NSW Shadow Minister for Environment, Ms Penny Sharpe, has called on State Parliament to act on the Mangrove Mountain landfill.
Ms Sharpe traced the origins of the site as a community golf proposal to its current standing as a waste facility that threatens to contaminate the region’s water supply.
She said it left many questions unanswered about how facilities were approved and monitored and how development consents were modified through changed consent conditions.
“The history of the Mangrove Mountain Landfill site starts very innocently in 1998 when the former Gosford City Council approved a development consent from the RSL to remodel the Mangrove Mountain Golf Course,” Ms Sharpe said.
“A limit of 80,000 cubic metres of fill as a waste facility was set in an area regulated by an environmental protection licence to turn the nine-hole golf course into an 18-hole golf course.
“Because clean landfill was to be used for a specific purpose, there was no need to place a leachate barrier or collection system under the waste.
“There was also a series of conditions placed on the development approval and a licence was required from the Environment Protection Authority (EPA).

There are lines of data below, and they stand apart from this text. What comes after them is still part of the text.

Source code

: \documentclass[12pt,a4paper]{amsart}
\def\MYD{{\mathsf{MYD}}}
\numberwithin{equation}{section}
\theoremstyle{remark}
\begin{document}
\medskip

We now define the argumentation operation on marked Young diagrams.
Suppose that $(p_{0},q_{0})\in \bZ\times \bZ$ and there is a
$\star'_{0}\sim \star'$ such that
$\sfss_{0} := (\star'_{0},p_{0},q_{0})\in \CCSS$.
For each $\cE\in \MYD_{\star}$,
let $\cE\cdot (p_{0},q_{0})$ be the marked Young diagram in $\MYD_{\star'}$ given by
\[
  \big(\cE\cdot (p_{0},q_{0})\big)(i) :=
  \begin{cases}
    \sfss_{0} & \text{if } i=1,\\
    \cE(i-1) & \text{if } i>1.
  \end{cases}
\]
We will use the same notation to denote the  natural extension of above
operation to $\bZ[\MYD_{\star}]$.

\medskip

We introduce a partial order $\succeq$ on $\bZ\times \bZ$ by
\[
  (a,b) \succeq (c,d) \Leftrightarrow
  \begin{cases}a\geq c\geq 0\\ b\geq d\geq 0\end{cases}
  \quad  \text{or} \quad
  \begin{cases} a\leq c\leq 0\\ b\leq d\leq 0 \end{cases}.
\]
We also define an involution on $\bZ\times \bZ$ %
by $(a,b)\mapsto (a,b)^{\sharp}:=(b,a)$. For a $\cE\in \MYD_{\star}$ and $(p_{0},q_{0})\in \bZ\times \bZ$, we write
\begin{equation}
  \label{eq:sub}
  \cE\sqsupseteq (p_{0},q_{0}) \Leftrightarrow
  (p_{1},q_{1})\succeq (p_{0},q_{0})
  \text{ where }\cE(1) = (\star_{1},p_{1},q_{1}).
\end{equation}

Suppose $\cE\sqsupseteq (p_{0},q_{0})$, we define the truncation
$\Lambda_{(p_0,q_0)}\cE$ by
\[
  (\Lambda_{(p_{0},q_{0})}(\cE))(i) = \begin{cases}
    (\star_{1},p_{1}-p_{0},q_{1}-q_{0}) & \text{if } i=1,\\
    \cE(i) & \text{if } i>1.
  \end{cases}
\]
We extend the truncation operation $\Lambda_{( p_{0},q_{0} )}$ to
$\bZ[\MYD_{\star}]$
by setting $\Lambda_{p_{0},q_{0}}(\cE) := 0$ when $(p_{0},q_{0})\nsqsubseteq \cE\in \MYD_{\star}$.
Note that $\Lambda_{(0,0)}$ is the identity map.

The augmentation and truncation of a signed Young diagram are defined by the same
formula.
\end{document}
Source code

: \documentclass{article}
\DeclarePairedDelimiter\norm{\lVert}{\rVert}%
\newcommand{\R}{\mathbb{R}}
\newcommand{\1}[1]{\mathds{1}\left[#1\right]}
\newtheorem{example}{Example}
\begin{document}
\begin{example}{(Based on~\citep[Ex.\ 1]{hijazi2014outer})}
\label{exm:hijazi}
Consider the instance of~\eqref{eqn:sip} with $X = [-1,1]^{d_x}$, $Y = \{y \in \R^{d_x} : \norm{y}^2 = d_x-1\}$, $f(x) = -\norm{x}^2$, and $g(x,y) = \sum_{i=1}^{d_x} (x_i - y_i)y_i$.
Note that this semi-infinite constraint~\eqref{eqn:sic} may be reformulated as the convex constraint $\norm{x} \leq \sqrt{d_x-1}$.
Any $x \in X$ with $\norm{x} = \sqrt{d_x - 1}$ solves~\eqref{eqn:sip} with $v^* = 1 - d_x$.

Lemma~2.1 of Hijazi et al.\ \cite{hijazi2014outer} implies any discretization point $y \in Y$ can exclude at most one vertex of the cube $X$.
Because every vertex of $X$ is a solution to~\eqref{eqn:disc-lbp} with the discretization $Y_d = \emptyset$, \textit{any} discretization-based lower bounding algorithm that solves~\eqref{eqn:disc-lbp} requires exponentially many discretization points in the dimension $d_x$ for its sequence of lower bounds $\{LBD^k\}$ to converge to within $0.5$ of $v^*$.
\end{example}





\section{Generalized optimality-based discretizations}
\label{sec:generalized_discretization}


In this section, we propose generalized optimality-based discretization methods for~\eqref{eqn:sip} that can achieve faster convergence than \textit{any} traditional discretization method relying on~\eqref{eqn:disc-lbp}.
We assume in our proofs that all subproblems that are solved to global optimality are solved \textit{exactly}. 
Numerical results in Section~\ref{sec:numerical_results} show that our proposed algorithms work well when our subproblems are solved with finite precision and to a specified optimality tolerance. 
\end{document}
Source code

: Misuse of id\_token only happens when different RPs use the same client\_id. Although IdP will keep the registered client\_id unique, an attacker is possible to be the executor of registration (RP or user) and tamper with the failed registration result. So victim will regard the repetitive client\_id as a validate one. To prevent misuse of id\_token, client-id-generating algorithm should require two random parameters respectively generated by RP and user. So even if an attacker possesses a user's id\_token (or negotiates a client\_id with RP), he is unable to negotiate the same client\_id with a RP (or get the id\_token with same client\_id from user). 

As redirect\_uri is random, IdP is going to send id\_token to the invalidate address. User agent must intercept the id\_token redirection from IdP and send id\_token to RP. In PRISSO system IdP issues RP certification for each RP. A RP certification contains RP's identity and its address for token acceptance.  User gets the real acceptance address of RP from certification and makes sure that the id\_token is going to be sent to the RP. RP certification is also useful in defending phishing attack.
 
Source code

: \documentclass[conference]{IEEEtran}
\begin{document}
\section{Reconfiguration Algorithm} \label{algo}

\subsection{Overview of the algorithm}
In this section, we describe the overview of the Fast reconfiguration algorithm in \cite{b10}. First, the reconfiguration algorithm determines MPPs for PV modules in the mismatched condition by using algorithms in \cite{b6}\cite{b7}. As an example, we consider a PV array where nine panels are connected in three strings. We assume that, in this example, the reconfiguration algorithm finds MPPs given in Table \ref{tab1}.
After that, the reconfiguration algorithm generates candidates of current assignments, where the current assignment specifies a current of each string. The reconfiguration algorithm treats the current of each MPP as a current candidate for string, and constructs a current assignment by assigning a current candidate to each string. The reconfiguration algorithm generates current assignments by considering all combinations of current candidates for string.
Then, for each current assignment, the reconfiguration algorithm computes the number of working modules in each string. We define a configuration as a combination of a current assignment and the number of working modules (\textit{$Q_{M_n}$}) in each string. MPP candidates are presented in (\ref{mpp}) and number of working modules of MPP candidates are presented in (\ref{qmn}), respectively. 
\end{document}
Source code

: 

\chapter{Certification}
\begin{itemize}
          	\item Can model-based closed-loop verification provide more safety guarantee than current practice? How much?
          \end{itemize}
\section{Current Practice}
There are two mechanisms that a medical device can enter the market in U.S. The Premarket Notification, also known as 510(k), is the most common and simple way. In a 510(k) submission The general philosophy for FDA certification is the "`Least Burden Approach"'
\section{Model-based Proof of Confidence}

She said the first licence from the EPA was issued to Planet Earth Support Company in November, 2001, however the conditions to develop a leachate management plan and to install a leachate barrier system and a leachate collection system did not occur.
She said further modifications to the environmental protection license between 2001 and 2012 eroded the environmental controls until the site had taken more than 10 times the original amount of waste approved to be dumped on it.
Ms Sharpe said there were fears in the community that the current size of the site could contaminate the Central Coast’s water supply.
“The Mangrove Mountain Landfill site sits on a permanent watercourse and the groundwater aquifers in the catchment of the Central Coast drinking water supply.
“It is a giant mound—not of clean fill, but of a range of waste that never should have been allowed to be there in the first place.
“This landfill site is producing an estimated three million litres of leachate annually, much of which flows into the catchment of the Ourimbah Creek system and into significant groundwater reserves.”
Ms Sharpe said the Mangrove Mountain Landfill had another significant problem.
“Eight-five per cent of the existing waste mound is unlined because, remember, it was supposed to be clean fill for a golf course and the 15 per cent of the lining that is there is ineffective and does not meet current standards.
“Despite all these problems, in 2014 current planning approval was given, won in the Land and Environment Court, that will allow the operator to dump a further 1.3 million cubic metres of waste, meaning the total amount of rubbish will expand to 2.2 million cubic metres, or 25 times what was originally envisaged for this site.
“We need to pay attention to the words of Dr Stephen Goodwin from the Mangrove Mountains District Association, who said, “The Mangrove Mountain landfill is flagged to be further expanded but it doesn’t comply with its development consent, is at odds with the environment guidelines for New South Wales solid waste facilities and, in addition, has failed to comply with its environment protection licence conditions on numerous occasions.”